INTRODUCTION: We describe a very interesting iatrogenic complication of atrial septal defect closure device which divided the right atrium into two chambers. We name this complication as Cor Triatriatum Dextro Iatrogenica.
CASE PRESENTATION: A 29-year-old female was brought to the emergency room with complaints of sudden onset of ataxia and dysarthria. Magnetic resonance imaging of the brain revealed basilar infarct and subacute infarcts on both the medial thalami. A transesophageal echocardiogram (TEE) showed a large atrial septal defect (ASD) with shunt of 1.7:1 and a normal left ventricular function. Her neurological deficits gradually improved and she was transferred for transcatheter closure of ASD. An intracardiac echocardiogram during the procedure showed a septum secundum oval defect of 0.9-1.3cm with good septal margins that was closed using a helex device (30mm). There was no residual shunting through the defect by color flow mapping. Repeat TEE done after two months showed a very interesting finding that we have called Cor Triatriatum Dextro Iatrogenica, which means formation of iatrogenic triple atria. It was noticed that the inferior limb of the right atrial side of closure device was bent coming close to Eustachian valve, and partitioning the atrium into two parts - one part between atrial septum and Eustachian valve receiving blood from the inferior vena cava and the second part on the other side of Eustachian valve receiving blood from the superior vena cava with turbulent flow from the first to the second part through small opening between edges of Eustachian valve and the bent part of device. This functionally created third atria. No further intervention was done, as the patient was completely asymptomatic. Patient remained asymptomatic after a 9 month follow up.

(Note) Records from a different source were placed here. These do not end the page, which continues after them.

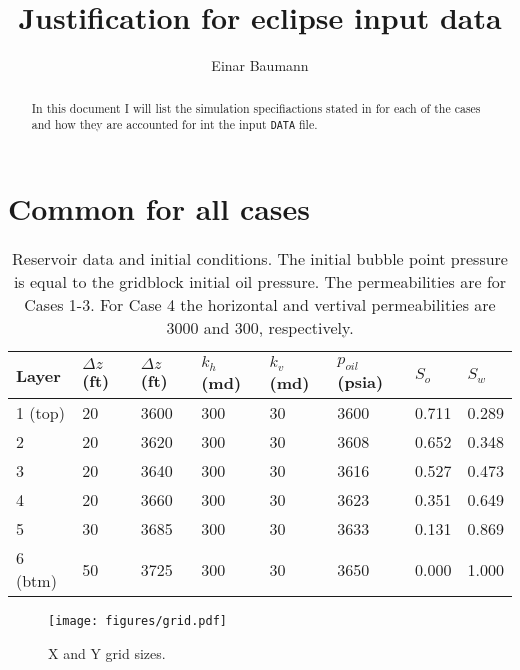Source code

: 


\author{Einar Baumann}
\title{Justification for eclipse input data}


\maketitle

\begin{abstract}
  In this document I will list the simulation specifiactions stated in \cite{spe7-1991} for each of the cases and how they are accounted for int the input \texttt{DATA} file.
\end{abstract}


\section{Common for all cases} %
\label{sec:common_for_all_cases}

\begin{table}[H]
  \centering
  \caption{Reservoir data and initial conditions. The initial bubble point pressure is equal to the gridblock initial oil pressure. The permeabilities are for Cases 1-3. For Case 4 the horizontal and vertival permeabilities are 3000 and 300, respectively.}
  \footnotesize
  \label{tab:res_data_initial}
  \begin{tabularx}{1.0\textwidth}{XXXXXXXX}
    \toprule
    Layer & $\Delta z$ {\tiny (ft)} & $\Delta z$ {\tiny (ft)} & $k_{h}$ {\tiny (md)} & $k_{v}$ {\tiny (md)} & $p_{oil}$ {\tiny (psia)} & $S_o$ & $S_w$ \\
    \midrule
    1 (top) & 20 & 3600 & 300 & 30 & 3600 & 0.711 & 0.289 \\
    2       & 20 & 3620 & 300 & 30 & 3608 & 0.652 & 0.348 \\
    3       & 20 & 3640 & 300 & 30 & 3616 & 0.527 & 0.473 \\
    4       & 20 & 3660 & 300 & 30 & 3623 & 0.351 & 0.649 \\
    5       & 30 & 3685 & 300 & 30 & 3633 & 0.131 & 0.869 \\
    6 (btm) & 50 & 3725 & 300 & 30 & 3650 & 0.000 & 1.000 \\
    \bottomrule
  \end{tabularx}
\end{table}

\begin{figure}[htbp]
  \centering
  \texttt{[image: figures/grid.pdf]}
  \caption{X and Y grid sizes.}
  \label{fig:grid}
\end{figure}


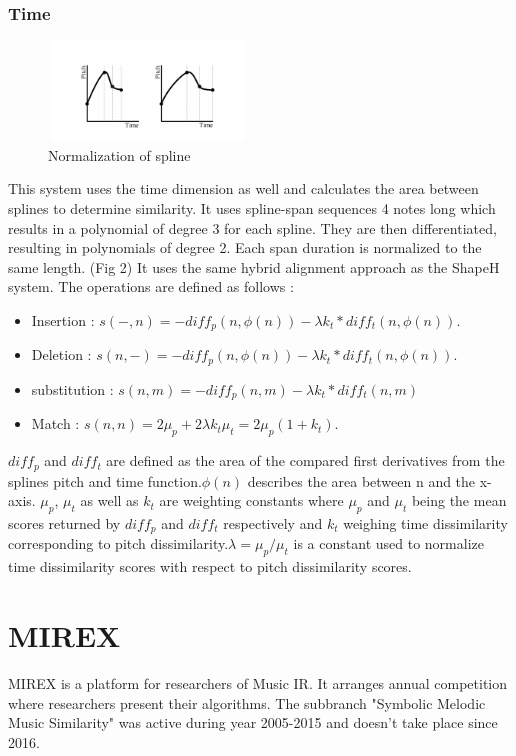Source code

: \documentclass{llncs}
\begin{document}
\begin{itemize}
		\subsubsection{Time}
        \begin{figure}[h!]
			\centering
		  \includegraphics[width=200px,height=100px,keepaspectratio]{two_of_five_point_one}
			\caption{Normalization of spline \cite{five_point_two}}
        \end{figure}
        This system uses the time dimension as well and calculates the area between splines to determine similarity. It uses spline-span sequences 4 notes long which results in a polynomial of degree 3 for each spline. They are then differentiated, resulting in polynomials of degree 2. Each span duration is normalized to the same length. (Fig 2)
        It uses the same hybrid alignment approach as the ShapeH system. 
		The operations are defined as follows : 
        \begin{itemize}
         \item Insertion : 
        $ s(-,n) = -diff _p(n, \phi(n)) - \lambda k_t * diff_t(n, \phi(n)).$
        \item Deletion : 
         $s(n,-) = -diff_p(n, \phi(n)) - \lambda k_t * diff_t (n, \phi(n)).$
       \item substitution : 
       $s(n,m) = - diff_p (n,m) - \lambda k_t * diff_t (n,m) $
       \item Match : 
        $s(n,n) = 2\mu_p + 2\lambda k_t \mu_t = 2\mu_p (1+k_t).$
        \end{itemize}
        
        $diff_p$ and $diff_t$ are defined as the area of the compared first derivatives from the splines pitch and time function.$ \phi(n)$ describes the area between n and the x-axis. $\mu_p$, $\mu_t$ as well as $k_t$ are weighting constants where $\mu_p$ and $\mu_t$ being the mean scores returned by $diff_p$ and $diff_t$ respectively and $k_t$ weighing time dissimilarity corresponding to pitch dissimilarity.$ \lambda = \mu_p / \mu_t$ is a constant used to normalize time dissimilarity scores with respect to pitch dissimilarity scores.
        
	\section{MIREX}
		MIREX is a platform for researchers of Music IR. It arranges annual competition where researchers present their algorithms. The subbranch "Symbolic Melodic Music Similarity" was active during year 2005-2015 and doesn't take place since 2016. 


\end{itemize}
\end{document}
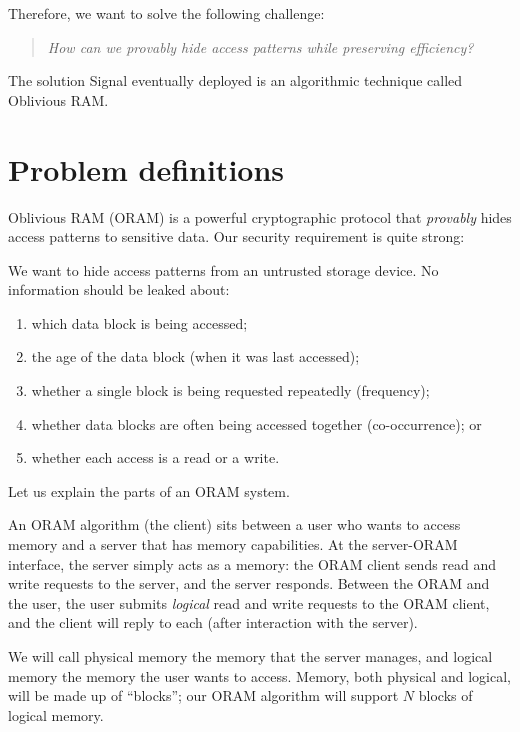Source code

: Therefore, we want to solve the following challenge:

\begin{quote}
{\itshape How can we provably hide access patterns while preserving efficiency?}
\end{quote}

The solution Signal eventually deployed is an algorithmic technique
called Oblivious RAM.

\section{Problem definitions}
\label{oblivious-ram-problem-definitions}

Oblivious RAM (ORAM) is a powerful cryptographic protocol that
\emph{provably} hides access patterns to sensitive data.
Our security requirement is quite strong:

\begin{goal}{}{}
We want to hide access patterns from an untrusted storage device.
No information should be leaked about:
\begin{enumerate}
\item which data block is being
accessed;
\item the age of the data block (when it was last accessed);
\item whether a single block is being requested repeatedly (frequency);
\item whether data blocks are often being accessed together (co-occurrence);
or
\item whether each access is a read or a write.
\end{enumerate}
\end{goal}

Let us explain the parts of an ORAM system.

An ORAM algorithm (the \alert{client}) sits between a \alert{user} who
wants to access memory and a \alert{server} that has memory capabilities.
At the server-ORAM interface, the server simply acts as a memory: the
ORAM client sends read and write requests to the server, and the server
responds. Between the ORAM and the user, the user submits \emph{logical}
read and write requests to the ORAM client, and the client will reply to
each (after interaction with the server).

We will call \alert{physical} memory the memory that the server manages,
and \alert{logical} memory the memory the user wants to access. Memory,
both physical and logical, will be made up of ``blocks''; our ORAM
algorithm will support $N$ blocks of logical memory.

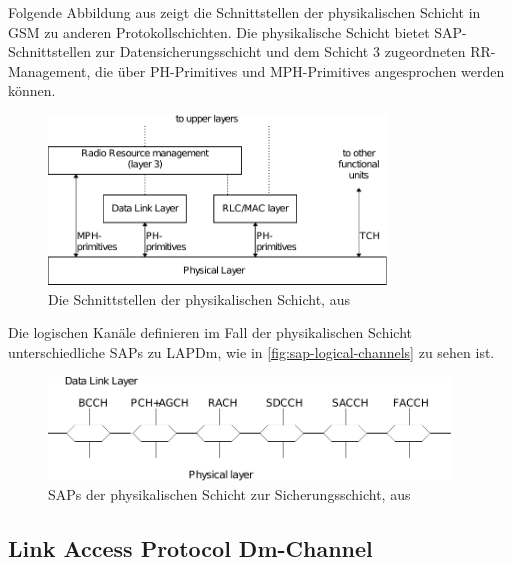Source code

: Folgende Abbildung aus  zeigt die Schnittstellen der physikalischen Schicht in \ac{GSM} zu anderen Protokollschichten. Die physikalische Schicht bietet \ac{SAP}-Schnittstellen zur Datensicherungsschicht und dem Schicht 3 zugeordneten \ac{RR}-Management, die über PH-Primitives und MPH-Primitives angesprochen werden können.

\begin{figure}[H]
  \begin{center}
    \includegraphics[width=0.8\textwidth]{figures/0404_fig_21.pdf}
  \end{center}
  \caption[Die Schnittstellen der physikalischen Schicht]{Die Schnittstellen der physikalischen Schicht, aus } \label{fig:interface-physical-layer} 
\end{figure}

Die logischen Kanäle definieren im Fall der physikalischen Schicht unterschiedliche \acp{SAP} zu \ac{LAPDm}, wie in \autoref{fig:sap-logical-channels} zu sehen ist.

\begin{figure}[H]
  \begin{center}
    \includegraphics[width=0.95\textwidth]{figures/0404_fig_23.pdf}
  \end{center}
  \caption[SAPs der physikalischen Schicht zur Sicherungsschicht ]{\acp{SAP} der physikalischen Schicht zur Sicherungsschicht, aus } \label{fig:sap-logical-channels} 
\end{figure}


\subsection{Link Access Protocol Dm-Channel}
\label{hdl:einfuehrung-gsm_schnittstellen_protokolle-um_interface-layer2}

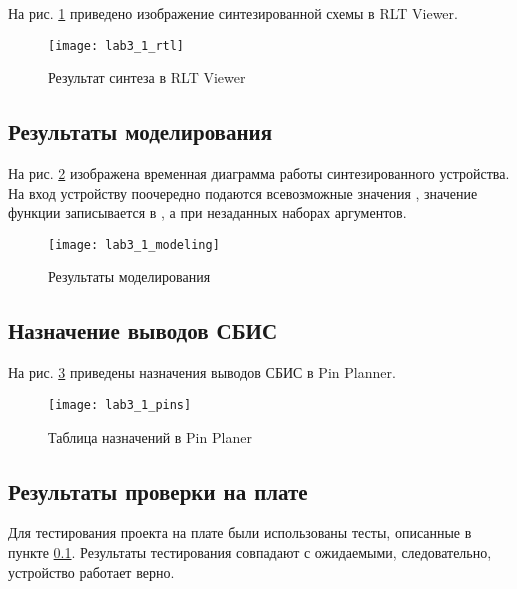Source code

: На рис. \ref{fig:lab3_1_rtl} приведено изображение синтезированной схемы в RLT Viewer.

\begin{figure}[H]
\begin{center}
	\texttt{[image: lab3\_1\_rtl]}
	\caption{Результат синтеза в RLT Viewer}
	\label{fig:lab3_1_rtl}
\end{center}
\end{figure}

\subsection{Результаты моделирования}
\label{sec:lab3_1_modeling}

На рис. \ref{fig:lab3_1_modeling} изображена временная диаграмма работы синтезированного устройства. На вход устройству поочередно подаются всевозможные значения , значение функции записывается в , а  при незаданных наборах аргументов.

\begin{figure}[H]
\begin{center}
	\texttt{[image: lab3\_1\_modeling]}
	\caption{Результаты моделирования}
	\label{fig:lab3_1_modeling}
\end{center}
\end{figure}

\subsection{Назначение выводов СБИС}

На рис. \ref{fig:lab3_1_pins} приведены назначения выводов СБИС в Pin Planner.

\begin{figure}[H]
\begin{center}
	\texttt{[image: lab3\_1\_pins]}
	\caption{Таблица назначений в Pin Planer}
	\label{fig:lab3_1_pins}
\end{center}
\end{figure}

\subsection{Результаты проверки на плате}

Для тестирования проекта на плате были использованы тесты, описанные в пункте \ref{sec:lab3_1_modeling}. Результаты тестирования совпадают с ожидаемыми, следовательно, устройство работает верно.


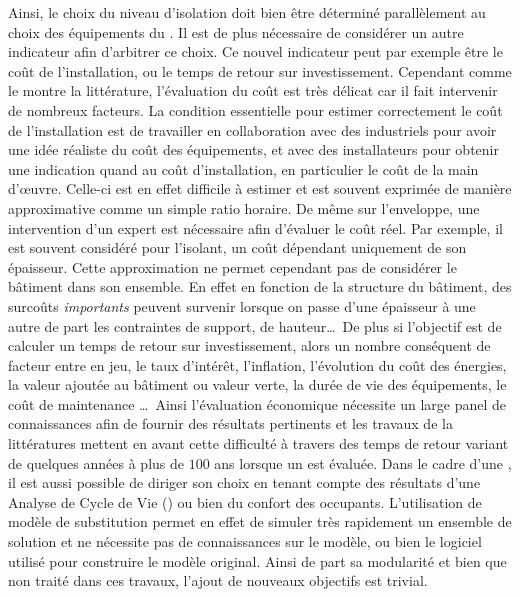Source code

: Ainsi, le choix du niveau d’isolation doit bien être déterminé parallèlement au choix des
équipements du . Il est de plus nécessaire de considérer un autre indicateur afin
d’arbitrer ce choix. Ce nouvel indicateur peut par exemple être le coût de l’installation,
ou le temps de retour sur investissement. Cependant comme le montre la littérature,
l’évaluation du coût est très délicat car il fait intervenir de nombreux facteurs. La
condition essentielle pour estimer correctement le coût de l’installation est de
travailler en collaboration avec des industriels pour avoir une idée réaliste du coût des
équipements, et avec des installateurs pour obtenir une indication quand au coût
d’installation, en particulier le coût de la main d’œuvre. Celle-ci est en effet difficile
à estimer et est souvent exprimée de manière approximative comme un simple ratio horaire.
De même sur l’enveloppe, une intervention d’un expert est nécessaire afin d’évaluer le
coût réel. Par exemple, il est souvent considéré pour l’isolant, un coût dépendant
uniquement de son épaisseur. Cette approximation ne permet cependant pas de considérer le
bâtiment dans son ensemble. En effet en fonction de la structure du bâtiment, des surcoûts
\emph{importants} peuvent survenir lorsque on passe d’une épaisseur à une autre de part
les contraintes de support, de hauteur\dots\ De plus si l’objectif est de calculer un
temps de retour sur investissement, alors un nombre conséquent de facteur entre en jeu, le
taux d’intérêt, l’inflation, l’évolution du coût des énergies, la valeur ajoutée au
bâtiment ou valeur verte, la durée de vie des équipements, le coût de maintenance
\dots\ Ainsi l’évaluation économique nécessite un large panel de connaissances
afin de fournir des résultats pertinents et les travaux de la littératures mettent en
avant cette difficulté à travers des temps de retour variant de quelques années à plus de
$100$ ans lorsque un  est évaluée.
Dans le cadre d’une , il est aussi possible de diriger son choix en tenant
compte des résultats d’une Analyse de Cycle de Vie () ou bien du confort des occupants.
L’utilisation de modèle de substitution permet en effet de simuler très rapidement
un ensemble de solution et ne nécessite pas de connaissances sur le modèle, ou bien le
logiciel utilisé pour construire le modèle original. Ainsi de part sa modularité
et bien que non traité dans ces travaux, l’ajout de nouveaux objectifs est trivial.


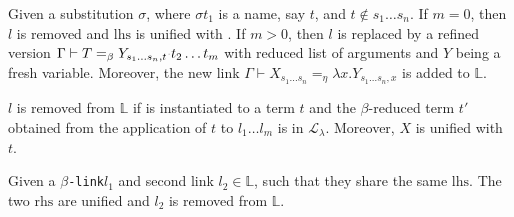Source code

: \documentclass[sigconf,natbib=false,review]{acmart}
\newcommand{\appsep}{\ensuremath{\textcolor{lightgray}{\cdot}}}
\newcommand{\llambda}{\ensuremath{\mathcal{L}_\lambda}\xspace}
\newcommand{\linkMacro}[1]{\ensuremath{#1}\texttt{-link}\xspace}
\newcommand{\linkbeta}{\linkMacro{\beta}}
\newcommand{\linketaM}[3]{\ensuremath{#1 \vdash #2 =_\eta #3}}
\newcommand{\linkbetaM}[3]{\ensuremath{#1 \vdash #2 =_\beta #3}}
\newcommand{\lhs}{\ensuremath{\mathrm{lhs}}\xspace}
\newcommand{\rhs}{\ensuremath{\mathrm{rhs}}\xspace}
\newcommand{\linkStore}{\ensuremath{\mathbb{L}}\xspace}
\begin{document}
\begin{definition}[\progBetaLL]
  Given a substitution $\sigma$, where $\sigma t_1$ is a name, say $t$, and
  $t\notin s_1\dots s_n$. If $m = 0$, then $l$ is removed and \lhs is
  unified with \rhsBetaHead. If $m > 0$, then $l$ is replaced by a
  refined version $\linkbetaM{\Gamma}{T}{Y_{s_1\dots s_n,t}\appsep t_2\dots
  t_m}$ with reduced list of arguments and $Y$ being a fresh variable. Moreover,
  the new link \linketaM{\Gamma}{X_{s_1\dots s_n}}{\lambda x.Y_{s_1\dots s_n,x}}
  is added to \linkStore.

  \label{def:progBetaLL}
\end{definition}

\begin{definition}[\progBetaRH]
  $l$ is removed from
  \linkStore if \rhsBetaHead is instantiated to a term $t$ and the
  $\beta$-reduced term $t'$ obtained from the application of $t$ to
  $l_1\dots l_m$ is in \llambda. Moreover, $X$ is unified with $t$.
  \label{def:progBetaRH}
\end{definition}

\begin{definition}[\progBetaDedup]
  Given a \linkbeta $l_1$ and second link $l_2 \in\linkStore$, such that they
  share the same \lhs. The two \rhs are unified and $l_2$ is
  removed from \linkStore.
  \label{def:progBetaDedup}
\end{definition}
\end{document}
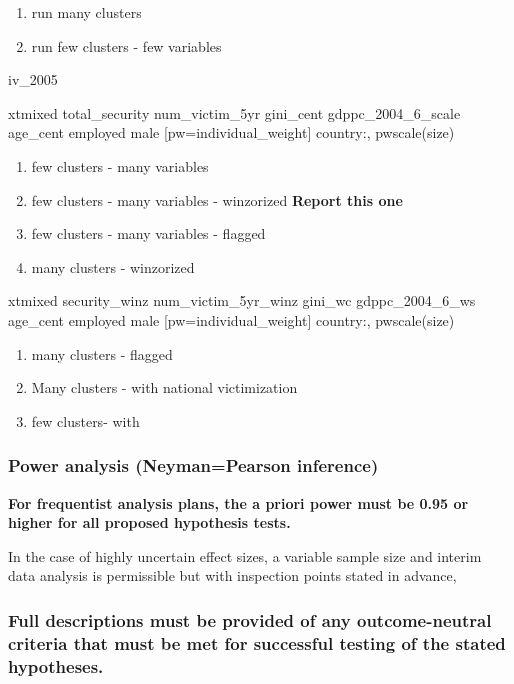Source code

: \documentclass[
  english,
  man]{apa6}
\providecommand{\tightlist}{%
  \setlength{\itemsep}{0pt}\setlength{\parskip}{0pt}}
\begin{document}
\begin{enumerate}
\def\labelenumi{\arabic{enumi}.}
\tightlist
\item
  run many clusters
\item
  run few clusters - few variables
\end{enumerate}

iv\_2005

xtmixed total\_security num\_victim\_5yr gini\_cent gdppc\_2004\_6\_scale age\_cent employed male {[}pw=individual\_weight{]} \textbar\textbar{} country:, pwscale(size)

\begin{enumerate}
\def\labelenumi{\arabic{enumi}.}
\setcounter{enumi}{2}
\tightlist
\item
  few clusters - many variables
\item
  few clusters - many variables - winzorized \textbf{Report this one}
\item
  few clusters - many variables - flagged
\item
  many clusters - winzorized
\end{enumerate}

xtmixed security\_winz num\_victim\_5yr\_winz gini\_wc gdppc\_2004\_6\_ws age\_cent employed male {[}pw=individual\_weight{]} \textbar\textbar{} country:, pwscale(size)

\begin{enumerate}
\def\labelenumi{\arabic{enumi}.}
\setcounter{enumi}{6}
\tightlist
\item
  many clusters - flagged
\item
  Many clusters - with national victimization
\item
  few clusters- with
\end{enumerate}

\hypertarget{power-analysis-neymanpearson-inference}{%
\subsubsection{Power analysis (Neyman=Pearson inference)}\label{power-analysis-neymanpearson-inference}}

\textbf{For frequentist analysis plans, the a priori power must be 0.95 or higher for all proposed hypothesis tests.}

In the case of highly uncertain effect sizes, a variable sample size and interim data analysis is permissible but with inspection points stated in advance,

\hypertarget{full-descriptions-must-be-provided-of-any-outcome-neutral-criteria-that-must-be-met-for-successful-testing-of-the-stated-hypotheses.}{%
\subsubsection{Full descriptions must be provided of any outcome-neutral criteria that must be met for successful testing of the stated hypotheses.}\label{full-descriptions-must-be-provided-of-any-outcome-neutral-criteria-that-must-be-met-for-successful-testing-of-the-stated-hypotheses.}}
\end{document}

DISCUSSION: Transcatheter closure of secundum ASD was first reported in 1976 (1), and now is more popular than surgery because of short learning curve, cosmetic benefits, reduced pain and reduced hospital stay. The development of transesophageal and intracardiac echocardiography has facilitated the use of transcatheter ASD closure device. These studies help in better evaluation of the defect size, shape and margins, device selection, placement and evaluation of complications post procedure.(2) The complications reported with these devices are device malposition, embolization, cardiac perforations, residual shunts, vascular trauma, thrombus formation, and sudden death. Device malposition or embolisation is the most common complication as seen in multiple studies ranging from 4% to 20% and mostly require surgery. Our patient also presented with an asymptomatic malposition diaganosed echocardiographically leading to a unique iatrogenic triatria. There have been few case reports of patients with a chamber in between the right and the left atria secondary to a rare congenital atrial septal malformations diagnosed echocardiographically. The possible hemodynamic effects of this are still not known. Although our patient was asymptomatic, it remains uncertain whether the increased turbulence due to iatrogenic triatria translates into increased chances of infective endocarditis and thrombus formation. Currently there are no guidelines regarding anticoagulation and follow up in these patients.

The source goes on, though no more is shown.